TinkerLab? Anyone?

Yesterday, a door to door salesman came home to give us a demo of a water purifier. We decided to buy it and I handed my credit card to the salesman.  I expected him to pull out the standard credit card swiping device. Instead, he pulled out a coin from his pocket, kneeled on the floor near our coffee table, carefully placed the credit card between the sheets of paper and started rubbing the paper, with the edge of the coin. Less than a minute later, we had a nice imprint of my card details and he proceeded to fill the form.

In India, credit card swiping machines are expensive for sales persons to carry and they may not be used much.  So his swiping device? A common coin!

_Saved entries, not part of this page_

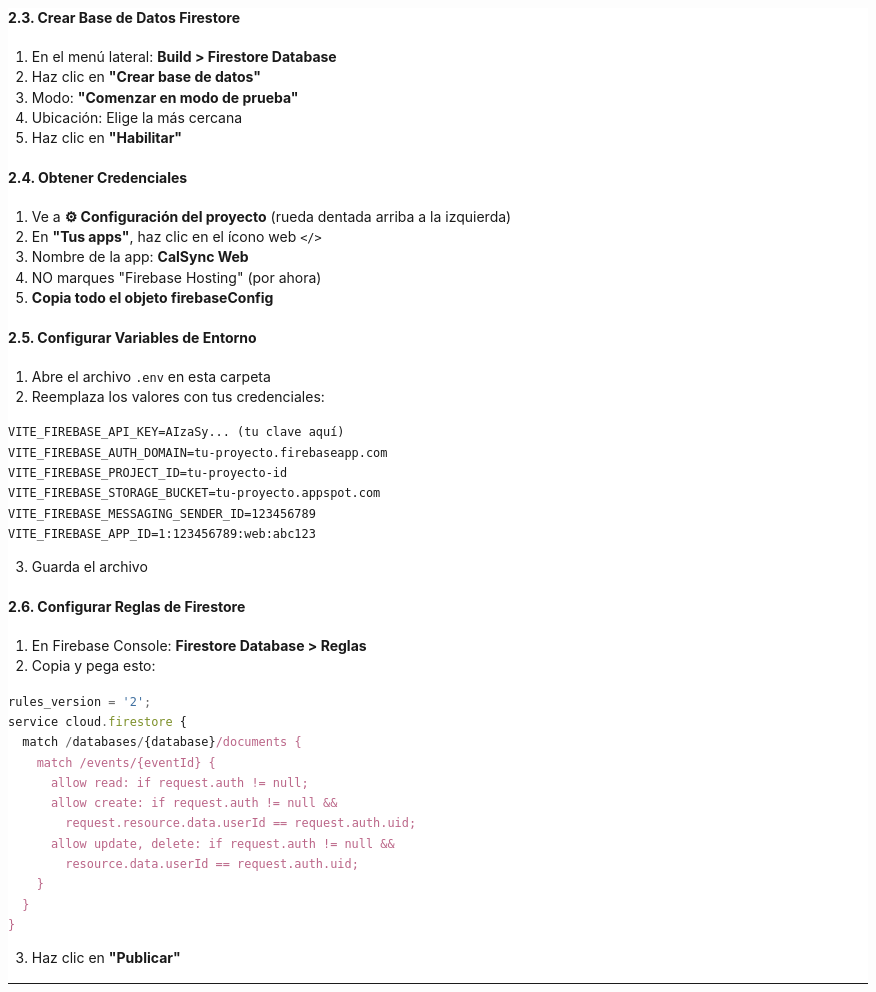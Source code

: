 #### 2.3. Crear Base de Datos Firestore

1. En el menú lateral: **Build > Firestore Database**
2. Haz clic en **"Crear base de datos"**
3. Modo: **"Comenzar en modo de prueba"**
4. Ubicación: Elige la más cercana
5. Haz clic en **"Habilitar"**

#### 2.4. Obtener Credenciales

1. Ve a **⚙️ Configuración del proyecto** (rueda dentada arriba a la izquierda)
2. En **"Tus apps"**, haz clic en el ícono web `</>`
3. Nombre de la app: **CalSync Web**
4. NO marques "Firebase Hosting" (por ahora)
5. **Copia todo el objeto firebaseConfig**

#### 2.5. Configurar Variables de Entorno

1. Abre el archivo `.env` en esta carpeta
2. Reemplaza los valores con tus credenciales:

```env
VITE_FIREBASE_API_KEY=AIzaSy... (tu clave aquí)
VITE_FIREBASE_AUTH_DOMAIN=tu-proyecto.firebaseapp.com
VITE_FIREBASE_PROJECT_ID=tu-proyecto-id
VITE_FIREBASE_STORAGE_BUCKET=tu-proyecto.appspot.com
VITE_FIREBASE_MESSAGING_SENDER_ID=123456789
VITE_FIREBASE_APP_ID=1:123456789:web:abc123
```

3. Guarda el archivo

#### 2.6. Configurar Reglas de Firestore

1. En Firebase Console: **Firestore Database > Reglas**
2. Copia y pega esto:

```javascript
rules_version = '2';
service cloud.firestore {
  match /databases/{database}/documents {
    match /events/{eventId} {
      allow read: if request.auth != null;
      allow create: if request.auth != null && 
        request.resource.data.userId == request.auth.uid;
      allow update, delete: if request.auth != null && 
        resource.data.userId == request.auth.uid;
    }
  }
}
```

3. Haz clic en **"Publicar"**

---
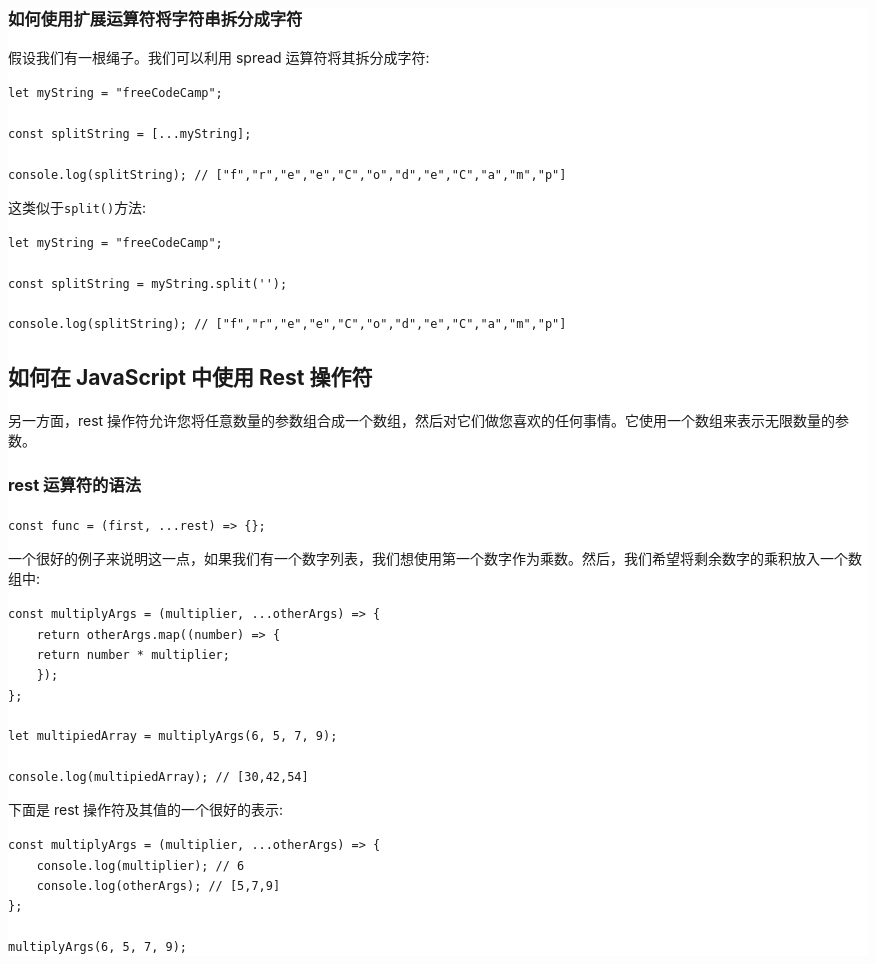 ### 如何使用扩展运算符将字符串拆分成字符

假设我们有一根绳子。我们可以利用 spread 运算符将其拆分成字符:

```
let myString = "freeCodeCamp";

const splitString = [...myString];

console.log(splitString); // ["f","r","e","e","C","o","d","e","C","a","m","p"] 
```

这类似于`split()`方法:

```
let myString = "freeCodeCamp";

const splitString = myString.split('');

console.log(splitString); // ["f","r","e","e","C","o","d","e","C","a","m","p"] 
```

## 如何在 JavaScript 中使用 Rest 操作符

另一方面，rest 操作符允许您将任意数量的参数组合成一个数组，然后对它们做您喜欢的任何事情。它使用一个数组来表示无限数量的参数。

### rest 运算符的语法

```
const func = (first, ...rest) => {}; 
```

一个很好的例子来说明这一点，如果我们有一个数字列表，我们想使用第一个数字作为乘数。然后，我们希望将剩余数字的乘积放入一个数组中:

```
const multiplyArgs = (multiplier, ...otherArgs) => {
    return otherArgs.map((number) => {
    return number * multiplier;
    });
};

let multipiedArray = multiplyArgs(6, 5, 7, 9);

console.log(multipiedArray); // [30,42,54] 
```

下面是 rest 操作符及其值的一个很好的表示:

```
const multiplyArgs = (multiplier, ...otherArgs) => {
    console.log(multiplier); // 6
    console.log(otherArgs); // [5,7,9]
};

multiplyArgs(6, 5, 7, 9); 
```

I have noticed several small, heart warming innovations in countries like India, Thailand where resources are scarce and many tools of the western world don’t exist.

This came back to me as I was reading this article on innovation yesterday. ( I got it from a tweet from Tim O’Reilly)

ideas are works of bricolage. They are, almost inevitably, networks of other ideas. We take the ideas we’ve inherited or stumbled across, and we jigger them together into some new shape…

The trick to having good ideas is not to sit around in glorious isolation and try to think big thoughts. The trick is to get more parts on the table.

Combining odds and ends, tinkering, constraints are all innovation enablers. The trick is to get “more parts on the table” and more minds “around the table”. How can we enable this to happen in our schools and colleges? What about a tinkering period in schools and colleges? Or a tinkerlab?